I contacted the head coach at San Dieguito Synchronized Swimming, who generously offered me a trial session in the beginner class. Under the impression that I would spend my time twirling around in the water with other newcomers my age, I confidently strode to the pool to find a dozen 6-year-olds clasping their towels and goggles and staring at me, bewildered. I walked around the pool, asking where the young adult beginner class was, but was directed right back to the group of curious and expectant tykes.
I put my towel down next to the other students’ and began doing stretches at the poolside, as directed by the head coach. I had managed to get through the lunges and downward dog pose, when she asked everyone to do the “scorpion” pose, which involved extreme contortion of the legs and fluttering hand motions. This was followed by the “boat,” for which I lay on my stomach and waved my feet wildly in the air.
Then we split into two groups and went over the routine that the class had been practicing. I tried to follow along as we kicked and twirled poolside.
After the land drills were over, we got into the pool. I thought we would simply begin the routine, but instead we did six laps as a warmup. Since I hadn’t been swimming in years, I could hardly make it across the pool once doing freestyle, let alone five more times doing backstroke and breaststroke as well. I was then taught the “fancy backstroke,” a synchronized swimming basic, where I tapped the water with a jazz hand every time I made a stroke.
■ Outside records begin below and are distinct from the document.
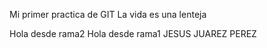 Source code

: Mi primer practica de GIT
La vida es una lenteja  



Hola desde rama2
Hola desde rama1
JESUS JUAREZ PEREZ

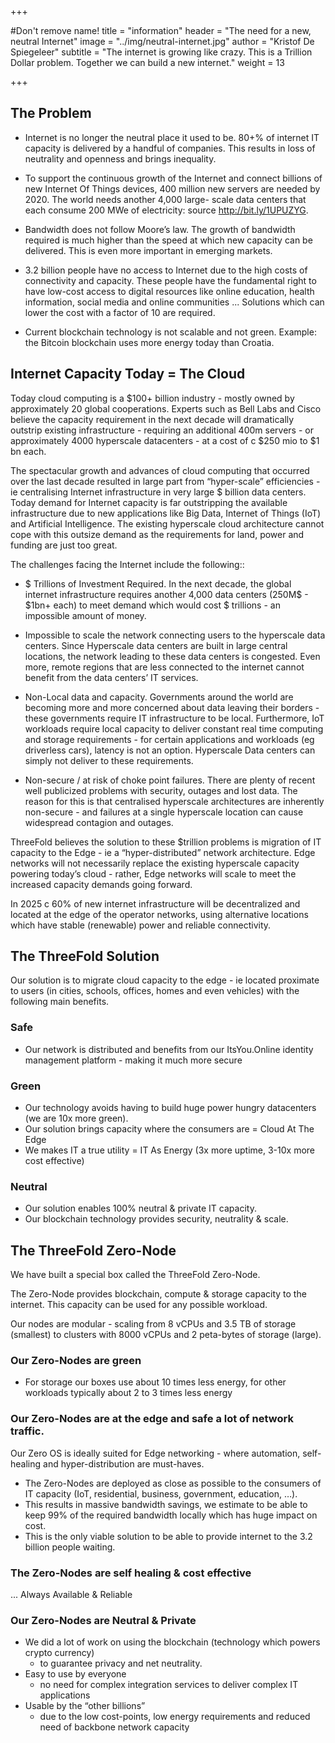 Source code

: +++

#Don't remove name!
title = "information"
header = "The need for a new, neutral Internet"
image = "../img/neutral-internet.jpg"
author = "Kristof De Spiegeleer"
subtitle = "The internet is growing like crazy. This is a Trillion Dollar problem. Together we can build a new internet."
weight = 13

+++



## The Problem

- Internet is no longer the neutral place it used to be. 80+% of internet IT capacity is delivered by a handful of companies. This results in loss of neutrality and openness and brings inequality.

- To support the continuous growth of the Internet and connect billions of new Internet Of Things devices, 400 million new servers are needed by 2020. The world needs another 4,000 large- scale data centers that each consume 200 MWe of electricity: source http://bit.ly/1UPUZYG.

- Bandwidth does not follow Moore’s law. The growth of bandwidth required is much higher than the speed at which new capacity can be delivered.
This is even more important in emerging markets.

- 3.2 billion people have no access to Internet due to the high costs of connectivity and capacity. These people have the fundamental right to have low-cost access to digital resources like online education, health information, social media and online communities ...
Solutions which can lower the cost with a factor of 10 are required.

- Current blockchain technology is not scalable and not green. Example: the Bitcoin blockchain uses more energy today than Croatia.


## Internet Capacity Today = The Cloud

Today cloud computing is a $100+ billion industry - mostly owned by approximately 20 global cooperations. Experts such as Bell Labs and Cisco believe the capacity requirement in the next decade will dramatically outstrip existing infrastructure - requiring an additional 400m servers - or approximately 4000 hyperscale datacenters - at a cost of c $250 mio to $1 bn each.

The spectacular growth and advances of cloud computing that occurred over the last decade resulted in large part from “hyper-scale” efficiencies - ie centralising Internet infrastructure in very large $ billion data centers.  Today demand for Internet capacity is far outstripping the available infrastructure due to new applications like Big Data, Internet of Things (IoT) and Artificial Intelligence.  The existing hyperscale cloud architecture cannot cope with this outsize demand as the requirements for land, power and funding are just too great.  

The challenges facing the Internet include the following::

- $ Trillions of Investment Required.  In the next decade, the global internet infrastructure requires another 4,000 data centers (250M$ - $1bn+ each) to meet demand which would cost $ trillions - an impossible amount of money.

- Impossible to scale the network connecting users to the hyperscale data centers.  Since Hyperscale data centers are built in large central locations, the network leading to these data centers is congested.  Even more, remote regions that are less connected to the internet cannot benefit from the data centers’ IT services.

- Non-Local data and capacity.  Governments around the world are becoming more and more concerned about data leaving their borders - these governments require IT infrastructure to be local.  Furthermore, IoT workloads require local capacity to deliver constant real time computing and storage requirements - for certain applications and workloads (eg driverless cars), latency is not an option.   Hyperscale Data centers can simply not deliver to these requirements.

- Non-secure / at risk of choke point failures.  There are plenty of recent well publicized problems with security, outages and lost data.  The reason for this is that centralised hyperscale architectures are inherently non-secure - and failures at a single hyperscale location can cause widespread contagion and outages.

ThreeFold believes the solution to these $trillion problems is migration of IT capacity to the Edge - ie a “hyper-distributed” network architecture.  Edge networks will not necessarily replace the existing hyperscale capacity powering today’s cloud - rather, Edge networks will scale to meet the increased capacity demands going forward.

In 2025 c 60% of new internet infrastructure will be decentralized and located at the edge of the operator networks, using alternative locations which have stable (renewable) power and reliable connectivity.

## The ThreeFold Solution

Our solution is to migrate cloud capacity to the edge - ie located proximate to users (in cities, schools, offices, homes and even vehicles) with the following main benefits.

### Safe

- Our network is distributed and benefits from our ItsYou.Online identity management platform - making it much more secure

### Green

- Our technology avoids having to build huge power hungry datacenters (we are 10x more green).
- Our solution brings capacity where the consumers are = Cloud At The Edge
- We makes IT a true utility = IT As Energy (3x more uptime, 3-10x more cost effective)

### Neutral

- Our solution enables 100% neutral & private IT capacity.
- Our blockchain technology provides security, neutrality & scale.


## The ThreeFold Zero-Node

We have built a special box called the ThreeFold Zero-Node.

The Zero-Node provides blockchain, compute & storage capacity to the internet.
This capacity can be used for any possible workload.

Our nodes are modular - scaling from 8 vCPUs and 3.5 TB of storage (smallest) to clusters with 8000 vCPUs and 2 peta-bytes of storage (large).

### Our Zero-Nodes are green

- For storage our boxes use about 10 times less energy, for other workloads typically about 2 to 3 times less energy

### Our Zero-Nodes are at the edge and safe a lot of network traffic.

Our Zero OS is ideally suited for Edge networking - where automation, self-healing and hyper-distribution are must-haves.  
- The Zero-Nodes are deployed as close as possible to the consumers of IT capacity (IoT, residential, business, government, education, …).
- This results in massive bandwidth savings, we estimate to be able to keep 99% of the required bandwidth locally which has huge impact on cost.
- This is the only viable solution to be able to provide internet to the 3.2 billion people waiting.

### The Zero-Nodes are self healing & cost effective

... Always Available & Reliable

### Our Zero-Nodes are Neutral & Private

- We did a lot of work on using the blockchain (technology which powers crypto currency)
	- to guarantee privacy and net neutrality.
- Easy to use by everyone
	- no need for complex integration services to deliver complex IT applications
- Usable by the “other billions”
	- due to the low cost-points, low energy requirements and reduced need of backbone network capacity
I was not very good at the fancy backstroke and kept splashing water on my face while continuously bumping into the pool wall.
While the other students began to practice the routine, I was pulled aside by a class helper to learn another basic move called the “eggbeater.”
If there is one thing I am terrible at, it’s the eggbeater. The eggbeater is the core element of synchronized swimming, the helper explained, and it was supposed to be done by alternatingly rotating my legs while pushing the water back and forth with my hands. It is essentially a graceful form of treading water, but I could not get the motions correct even after being shown how to do them several times by both the instructors and the other students in my class. And since I could not easily grasp the eggbeater, I had to hold my instructor’s hand for more than half the class to stay afloat.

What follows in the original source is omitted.